Decode Ways (opens in a new tab) Medium

Problem

A message containing letters from A-Z is being encoded to numbers using the following mapping:

'A' -> 1
'B' -> 2
...
'Z' -> 26

Given a non-empty string num containing only digits, determine the total number of ways to decode it.

Example

Input: s = "226"

Output: 3

Explanation: It could be decoded as "BZ" (2 26), "VF" (22 6), or "BBF" (2 2 6).

Summary

To solve this problem, we can use dynamic programming to keep track of the number of ways to decode the given input string up to the current index.

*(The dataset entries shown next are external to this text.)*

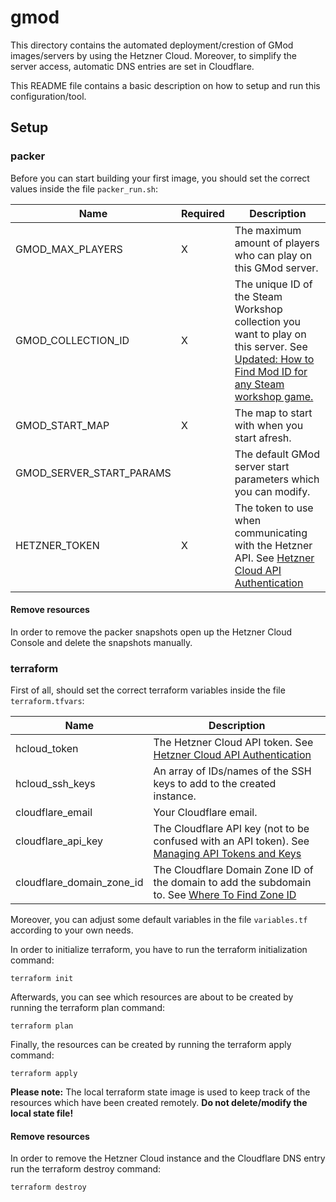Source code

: # gmod
This directory contains the automated deployment/crestion of GMod images/servers by using the Hetzner
Cloud. Moreover, to simplify the server access, automatic DNS entries are set in Cloudflare.

This README file contains a basic description on how to setup and run this configuration/tool.

## Setup

### packer

Before you can start building your first image, you should set the correct values inside the file `packer_run.sh`:

| Name                     | Required | Description                                                                                                                                                                                 |
|--------------------------|----------|---------------------------------------------------------------------------------------------------------------------------------------------------------------------------------------------|
| GMOD_MAX_PLAYERS         | X        | The maximum amount of players who can play on this GMod server.                                                                                                                             |
| GMOD_COLLECTION_ID       | X        | The unique ID of the Steam Workshop collection you want to play on this server. See [Updated: How to Find Mod ID for any Steam workshop game.](https://www.youtube.com/watch?v=NzMlB-8f6mc) |
| GMOD_START_MAP           | X        | The map to start with when you start afresh.                                                                                                                                                |
| GMOD_SERVER_START_PARAMS |          | The default GMod server start parameters which you can modify.                                                                                                                              |
| HETZNER_TOKEN            | X        | The token to use when communicating with the Hetzner API. See [Hetzner Cloud API Authentication](https://docs.hetzner.cloud/#overview-authentication)                                       |

#### Remove resources

In order to remove the packer snapshots open up the Hetzner Cloud Console and delete the snapshots manually.

### terraform

First of all, should set the correct terraform variables inside the file `terraform.tfvars`:

| Name                      | Description                                                                                                                                                                                |
|---------------------------|--------------------------------------------------------------------------------------------------------------------------------------------------------------------------------------------|
| hcloud_token              | The Hetzner Cloud API token. See [Hetzner Cloud API Authentication](https://docs.hetzner.cloud/#overview-authentication)                                                                   |
| hcloud_ssh_keys           | An array of IDs/names of the SSH keys to add to the created instance.                                                                                                                      |
| cloudflare_email          | Your Cloudflare email.                                                                                                                                                                     |
| cloudflare_api_key        | The Cloudflare API key (not to be confused with an API token). See [Managing API Tokens and Keys](https://support.cloudflare.com/hc/en-us/articles/200167836-Managing-API-Tokens-and-Keys) |
| cloudflare_domain_zone_id | The Cloudflare Domain Zone ID of the domain to add the subdomain to. See [Where To Find Zone ID](https://community.cloudflare.com/t/where-to-find-zone-id/132913)                          | 

Moreover, you can adjust some default variables in the file `variables.tf` according to your own needs.

In order to initialize terraform, you have to run the terraform initialization command:

```shell script
terraform init
```

Afterwards, you can see which resources are about to be created by running the terraform plan command:

```shell script
terraform plan
```

Finally, the resources can be created by running the terraform apply command:
```shell script
terraform apply
```

**Please note:** The local terraform state image is used to keep track of the resources which have 
been created remotely. **Do not delete/modify the local state file!**

#### Remove resources

In order to remove the Hetzner Cloud instance and the Cloudflare DNS entry run the terraform destroy command:
```shell script
terraform destroy
```
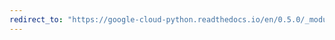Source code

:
 ```yaml
---
redirect_to: "https://google-cloud-python.readthedocs.io/en/0.5.0/_modules/gcloud/datastore/dataset.html"
---
```

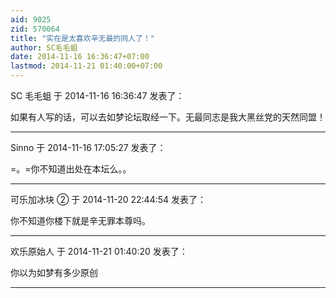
 ```yaml
---
aid: 9025
zid: 570064
title: "实在是太喜欢辛无最的同人了！"
author: SC毛毛蛆
date: 2014-11-16 16:36:47+07:00
lastmod: 2014-11-21 01:40:00+07:00
---
```


SC 毛毛蛆 于 2014-11-16 16:36:47 发表了：

如果有人写的话，可以去如梦论坛取经一下。无最同志是我大黑丝党的天然同盟！

---

Sinno 于 2014-11-16 17:05:27 发表了：

=。=你不知道出处在本坛么。。

---

可乐加冰块 ② 于 2014-11-20 22:44:54 发表了：

你不知道你楼下就是辛无罪本尊吗。

---

欢乐原始人 于 2014-11-21 01:40:20 发表了：

你以为如梦有多少原创

---
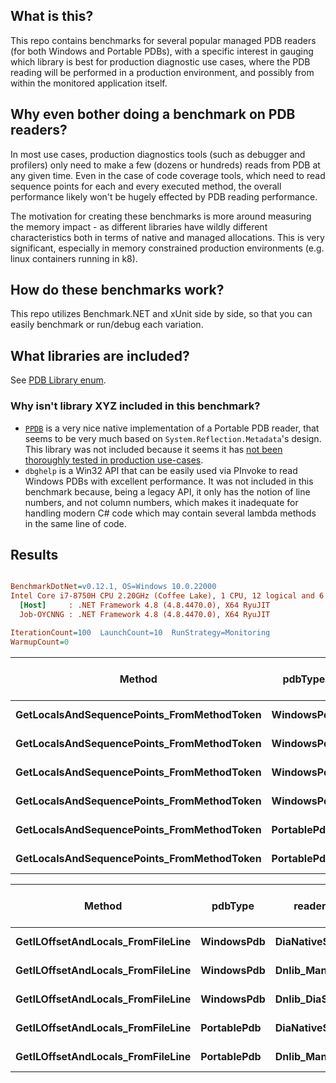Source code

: ## What is this?
This repo contains benchmarks for several popular managed PDB readers (for both Windows and Portable PDBs), with a specific interest in gauging which library is best for production diagnostic use cases, where the PDB reading will be performed in a production environment, and possibly from within the monitored application itself.

## Why even bother doing a benchmark on PDB readers?
In most use cases, production diagnostics tools (such as debugger and profilers) only need to make a few (dozens or hundreds) reads 
from PDB at any given time. Even in the case of code coverage tools, which need to read sequence points for each and every executed method,
the overall performance likely won't be hugely effected by PDB reading performance.

The motivation for creating these benchmarks is more around measuring the memory impact - as different libraries have wildly different characteristics both in terms of native and managed allocations. This is very significant, especially in memory constrained production environments (e.g. linux containers running in k8).

## How do these benchmarks work?
This repo utilizes Benchmark.NET and xUnit side by side, so that you can easily benchmark or run/debug each variation. 

## What libraries are included?
See  [PDB Library enum](https://github.com/OmerRaviv/PdbBenchmarks/blob/main/PdbReadingBenchmarks/PdbReaderLibrary.cs#L3).

### Why isn't library XYZ included in this benchmark?

- [`PPDB`](https://github.com/AaronRobinsonMSFT/PPDB) is a very nice native implementation of a Portable PDB reader, that seems to be very much based on `System.Reflection.Metadata`'s design. This library was not included because it seems it has [not been thoroughly tested in production use-cases](https://github.com/AaronRobinsonMSFT/PPDB/issues/9).
- `dbghelp` is a Win32 API that can be easily used via PInvoke to read Windows PDBs with excellent performance. It was not included in this benchmark because, being a legacy API, it only has the notion of line numbers, and not column numbers, which makes it inadequate for handling modern C# code which may contain several lambda methods in the same line of code.


## Results
``` ini

BenchmarkDotNet=v0.12.1, OS=Windows 10.0.22000
Intel Core i7-8750H CPU 2.20GHz (Coffee Lake), 1 CPU, 12 logical and 6 physical cores
  [Host]     : .NET Framework 4.8 (4.8.4470.0), X64 RyuJIT
  Job-OYCNNG : .NET Framework 4.8 (4.8.4470.0), X64 RyuJIT

IterationCount=100  LaunchCount=10  RunStrategy=Monitoring  
WarmupCount=0  

```
|                                     Method |     pdbType |      readerLibrary |        Mean |    Error |    StdDev |      Median | Rank |     Gen 0 | Gen 1 | Gen 2 |  Allocated | Allocated native memory | Native memory leak |
|------------------------------------------- |------------ |------------------- |------------:|---------:|----------:|------------:|-----:|----------:|------:|------:|-----------:|------------------------:|-------------------:|
| **GetLocalsAndSequencePoints_FromMethodToken** |  **WindowsPdb** | **DiaNativeSymReader** |  **2,280.4 μs** | **18.51 μs** | **177.35 μs** |  **2,238.0 μs** |    **3** |         **-** |     **-** |     **-** |  **916.09 KB** |                 **1544 KB** |         **1238.25 KB** |
| **GetLocalsAndSequencePoints_FromMethodToken** |  **WindowsPdb** |          **MonoCecil** |  **8,608.3 μs** | **45.34 μs** | **434.42 μs** |  **8,526.6 μs** |    **5** |         **-** |     **-** |     **-** | **5006.66 KB** |                 **2.05 KB** |            **0.16 KB** |
| **GetLocalsAndSequencePoints_FromMethodToken** |  **WindowsPdb** |      **Dnlib_Managed** | **11,287.5 μs** | **72.66 μs** | **696.23 μs** | **11,172.1 μs** |    **6** | **1000.0000** |     **-** |     **-** | **9552.98 KB** |                 **2.59 KB** |            **0.31 KB** |
| **GetLocalsAndSequencePoints_FromMethodToken** |  **WindowsPdb** | **Dnlib_DiaSymReader** |  **3,293.8 μs** | **34.65 μs** | **332.05 μs** |  **3,226.5 μs** |    **4** |         **-** |     **-** |     **-** | **3427.67 KB** |              **1576.72 KB** |         **1268.05 KB** |
| **GetLocalsAndSequencePoints_FromMethodToken** | **PortablePdb** | **DiaNativeSymReader** |    **752.0 μs** |  **9.53 μs** |  **91.35 μs** |    **739.9 μs** |    **1** |         **-** |     **-** |     **-** |  **812.44 KB** |               **243.68 KB** |             **242 KB** |
| **GetLocalsAndSequencePoints_FromMethodToken** | **PortablePdb** |      **Dnlib_Managed** |  **1,358.0 μs** | **17.22 μs** | **165.00 μs** |  **1,306.0 μs** |    **2** |         **-** |     **-** |     **-** | **1911.78 KB** |                 **2.88 KB** |            **0.59 KB** |




|                            Method |     pdbType |      readerLibrary |      Mean |     Error |    StdDev |     Median | Rank |     Gen 0 | Gen 1 | Gen 2 |  Allocated | Allocated native memory | Native memory leak |
|---------------------------------- |------------ |------------------- |----------:|----------:|----------:|-----------:|-----:|----------:|------:|------:|-----------:|------------------------:|-------------------:|
| **GetILOffsetAndLocals_FromFileLine** |  **WindowsPdb** | **DiaNativeSymReader** |  **2.848 ms** | **0.0253 ms** | **0.2420 ms** |  **2.7898 ms** |    **3** |         **-** |     **-** |     **-** |  **251.66 KB** |              **1577.38 KB** |         **1158.32 KB** |
| **GetILOffsetAndLocals_FromFileLine** |  **WindowsPdb** |      **Dnlib_Managed** | **11.393 ms** | **0.1080 ms** | **1.0352 ms** | **11.1354 ms** |    **5** | **1000.0000** |     **-** |     **-** | **9221.22 KB** |                 **2.31 KB** |            **0.25 KB** |
| **GetILOffsetAndLocals_FromFileLine** |  **WindowsPdb** | **Dnlib_DiaSymReader** |  **3.616 ms** | **0.0258 ms** | **0.2472 ms** |  **3.5603 ms** |    **4** |         **-** |     **-** |     **-** |  **2748.8 KB** |              **1609.08 KB** |         **1188.13 KB** |
| **GetILOffsetAndLocals_FromFileLine** | **PortablePdb** | **DiaNativeSymReader** |  **2.120 ms** | **0.0144 ms** | **0.1376 ms** |  **2.0872 ms** |    **2** |         **-** |     **-** |     **-** | **1264.05 KB** |               **243.68 KB** |          **242.21 KB** |
| **GetILOffsetAndLocals_FromFileLine** | **PortablePdb** |      **Dnlib_Managed** |  **1.021 ms** | **0.0121 ms** | **0.1160 ms** |  **0.9870 ms** |    **1** |         **-** |     **-** |     **-** | **1331.39 KB** |                  **2.5 KB** |            **0.44 KB** |
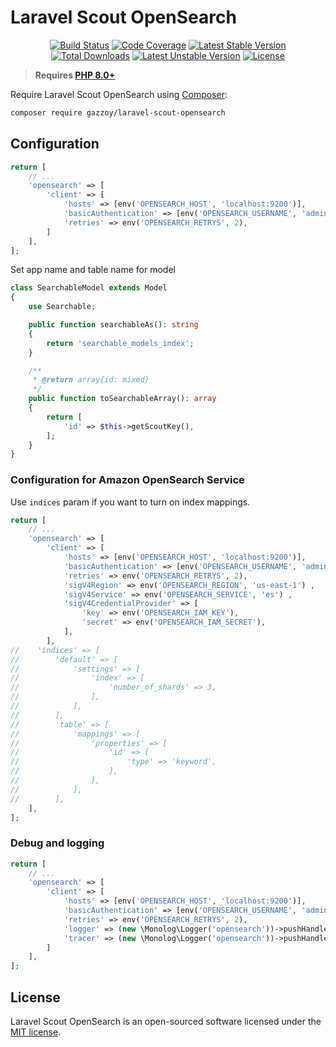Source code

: # Laravel Scout OpenSearch

<p align="center">
<a href="https://github.com/zingimmick/laravel-scout-opensearch/actions"><img src="https://github.com/zingimmick/laravel-scout-opensearch/actions/workflows/tests.yml/badge.svg" alt="Build Status"></a>
<a href="https://codecov.io/gh/zingimmick/laravel-scout-opensearch"><img src="https://codecov.io/gh/zingimmick/laravel-scout-opensearch/branch/3.x/graph/badge.svg" alt="Code Coverage" /></a>
<a href="https://packagist.org/packages/gazzoy/laravel-scout-opensearch"><img src="https://poser.pugx.org/gazzoy/laravel-scout-opensearch/v/stable.svg" alt="Latest Stable Version"></a>
<a href="https://packagist.org/packages/gazzoy/laravel-scout-opensearch"><img src="https://poser.pugx.org/gazzoy/laravel-scout-opensearch/downloads" alt="Total Downloads"></a>
<a href="https://packagist.org/packages/gazzoy/laravel-scout-opensearch"><img src="https://poser.pugx.org/gazzoy/laravel-scout-opensearch/v/unstable.svg" alt="Latest Unstable Version"></a>
<a href="https://packagist.org/packages/gazzoy/laravel-scout-opensearch"><img src="https://poser.pugx.org/gazzoy/laravel-scout-opensearch/license" alt="License"></a>
</p>

> **Requires [PHP 8.0+](https://php.net/releases/)**

Require Laravel Scout OpenSearch using [Composer](https://getcomposer.org):

```bash
composer require gazzoy/laravel-scout-opensearch
```

## Configuration

```php
return [
    // ...
    'opensearch' => [
        'client' => [
            'hosts' => [env('OPENSEARCH_HOST', 'localhost:9200')],
            'basicAuthentication' => [env('OPENSEARCH_USERNAME', 'admin'), env('OPENSEARCH_PASSWORD', 'admin')],
            'retries' => env('OPENSEARCH_RETRYS', 2),
        ]
    ],
];
```

Set app name and table name for model

```php
class SearchableModel extends Model
{
    use Searchable;

    public function searchableAs(): string
    {
        return 'searchable_models_index';
    }

    /**
     * @return array{id: mixed}
     */
    public function toSearchableArray(): array
    {
        return [
            'id' => $this->getScoutKey(),
        ];
    }
}
```

### Configuration for Amazon OpenSearch Service

Use `indices` param if you want to turn on index mappings.

```php
return [
    // ...
    'opensearch' => [
        'client' => [
            'hosts' => [env('OPENSEARCH_HOST', 'localhost:9200')],
            'basicAuthentication' => [env('OPENSEARCH_USERNAME', 'admin'), env('OPENSEARCH_PASSWORD', 'admin')],
            'retries' => env('OPENSEARCH_RETRYS', 2),
            'sigV4Region' => env('OPENSEARCH_REGION', 'us-east-1') ,
            'sigV4Service' => env('OPENSEARCH_SERVICE', 'es') ,
            'sigV4CredentialProvider' => [
                'key' => env('OPENSEARCH_IAM_KEY'),
                'secret' => env('OPENSEARCH_IAM_SECRET'),
            ],
        ],
//    'indices' => [
//        'default' => [
//            'settings' => [
//                'index' => [
//                    'number_of_shards' => 3,
//                ],
//            ],
//        ],
//        'table' => [
//            'mappings' => [
//                'properties' => [
//                    'id' => [
//                        'type' => 'keyword',
//                    ],
//                ],
//            ],
//        ],
    ],
];
```

### Debug and logging

```php
return [
    // ...
    'opensearch' => [
        'client' => [
            'hosts' => [env('OPENSEARCH_HOST', 'localhost:9200')],
            'basicAuthentication' => [env('OPENSEARCH_USERNAME', 'admin'), env('OPENSEARCH_PASSWORD', 'admin')],
            'retries' => env('OPENSEARCH_RETRYS', 2),
            'logger' => (new \Monolog\Logger('opensearch'))->pushHandler(new \Monolog\Handler\RotatingFileHandler('opensearch.log')),
            'tracer' => (new \Monolog\Logger('opensearch'))->pushHandler(new \Monolog\Handler\RotatingFileHandler('opensearch.log')),
        ]
    ],
];
```

## License

Laravel Scout OpenSearch is an open-sourced software licensed under the [MIT license](LICENSE).
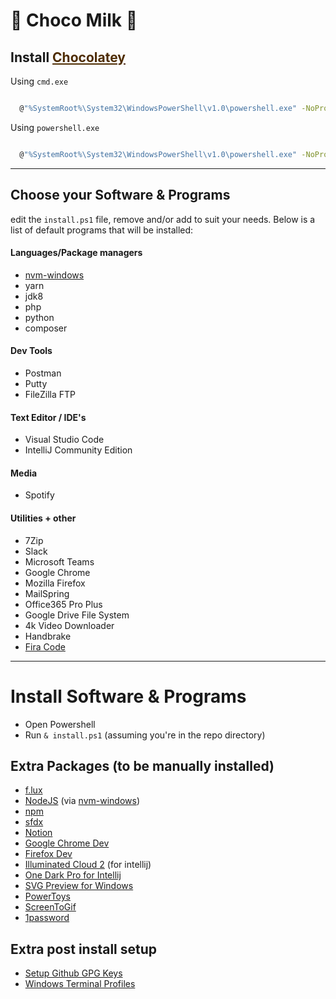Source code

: # 🍫 Choco Milk 🥛


## Install <a style="color: #4e2c01;" href="https://chocolatey.org/install">Chocolatey</a>

Using `cmd.exe`

```sh

  @"%SystemRoot%\System32\WindowsPowerShell\v1.0\powershell.exe" -NoProfile -InputFormat None -ExecutionPolicy Bypass -Command "iex ((New-Object System.Net.WebClient).DownloadString('https://chocolatey.org/install.ps1'))" && SET "PATH=%PATH%;%ALLUSERSPROFILE%\chocolatey\bin"

```

Using `powershell.exe`

```sh

  @"%SystemRoot%\System32\WindowsPowerShell\v1.0\powershell.exe" -NoProfile -InputFormat None -ExecutionPolicy Bypass -Command "iex ((New-Object System.Net.WebClient).DownloadString('https://chocolatey.org/install.ps1'))" && SET "PATH=%PATH%;%ALLUSERSPROFILE%\chocolatey\bin"

```
---

## Choose your Software & Programs
edit the `install.ps1` file, remove and/or add to suit your needs. Below is a list of default programs that will be installed:

#### Languages/Package managers
- [nvm-windows](hhttps://github.com/coreybutler/nvm-windows)
- yarn
- jdk8
- php
- python
- composer

#### Dev Tools
- Postman
- Putty
- FileZilla FTP

#### Text Editor / IDE's
- Visual Studio Code
- IntelliJ Community Edition

#### Media
- Spotify

#### Utilities + other
- 7Zip
- Slack
- Microsoft Teams
- Google Chrome
- Mozilla Firefox
- MailSpring
- Office365 Pro Plus
- Google Drive File System
- 4k Video Downloader
- Handbrake
- [Fira Code](https://github.com/tonsky/FiraCode)


---



# Install Software & Programs

- Open Powershell
- Run `& install.ps1` (assuming you're in the repo directory)


## Extra Packages (to be manually installed)

- [f.lux](https://justgetflux.com/)
- [NodeJS](https://nodejs.org/en/) (via [nvm-windows](hhttps://github.com/coreybutler/nvm-windows))
- [npm](https://www.npmjs.com/get-npm)
- [sfdx](https://developer.salesforce.com/tools/sfdxcli)
- [Notion](https://www.notion.so/)
- [Google Chrome Dev](https://www.google.com/chrome/dev/)
- [Firefox Dev](https://www.mozilla.org/en-US/firefox/developer/)
- [Illuminated Cloud 2](http://www.illuminatedcloud.com/) (for intellij)
- [One Dark Pro for Intellij](https://plugins.jetbrains.com/plugin/11938-one-dark-theme/versions)
- [SVG Preview for Windows](https://github.com/maphew/svg-explorer-extension)
- [PowerToys](https://github.com/microsoft/PowerToys)
- [ScreenToGif](https://www.screentogif.com/)
- [1password](https://1password.com/)


## Extra post install setup

- [Setup Github GPG Keys](https://docs.github.com/en/github/authenticating-to-github/generating-a-new-gpg-key)
- [Windows Terminal Profiles](https://github.com/lukethacoder/.../blob/master/profiles.json)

We can handle single-digit and double-digit decoding possibilities separately.

Solution

In TypeScript

function numDecodings(s: string): number {
  if (s.length === 0 || s[0] === "0") {
    return 0;
  }
 
  const dp: number[] = new Array(s.length + 1).fill(0);
  dp[0] = 1;
  dp[1] = 1;
 
  for (let i = 2; i <= s.length; i++) {
    const oneDigit = parseInt(s.slice(i - 1, i), 10);
    const twoDigits = parseInt(s.slice(i - 2, i), 10);
 
    if (oneDigit >= 1 && oneDigit <= 9) {
      dp[i] += dp[i - 1];
    }
    if (twoDigits >= 10 && twoDigits <= 26) {
      dp[i] += dp[i - 2];
    }
  }
 
  return dp[s.length];
}

In Python

def numDecodings(self, s: str) -> int:
	if len(s) == 0 or s[0] == "0":
		return 0
 
	dp = [0] * (len(s) + 1)
	dp[0] = 1
	dp[1] = 1
 
	for i in range(2, len(s) + 1):
		oneDigit = int(s[i - 1:i])
		twoDigits = int(s[i - 2:i])
 
		if oneDigit >= 1 and oneDigit <= 9:
			dp[i] += dp[i - 1]
		if twoDigits >= 10 and twoDigits <= 26:
			dp[i] += dp[i - 2]
 
	return dp[len(s)]

Step-by-step explanation

1. First, we check if the input string s is empty or starts with a "0". If either of these conditions is true, we return 0 since there are no valid ways to decode the given string.

if (s.length === 0 || s[0] === "0") {
  return 0;
}

2. Next, we create a dynamic programming (DP) array, dp, with a length equal to the length of the input string + 1. We initialize all its elements to 0. The dp array is used to store the number of ways to decode the string up to the corresponding index.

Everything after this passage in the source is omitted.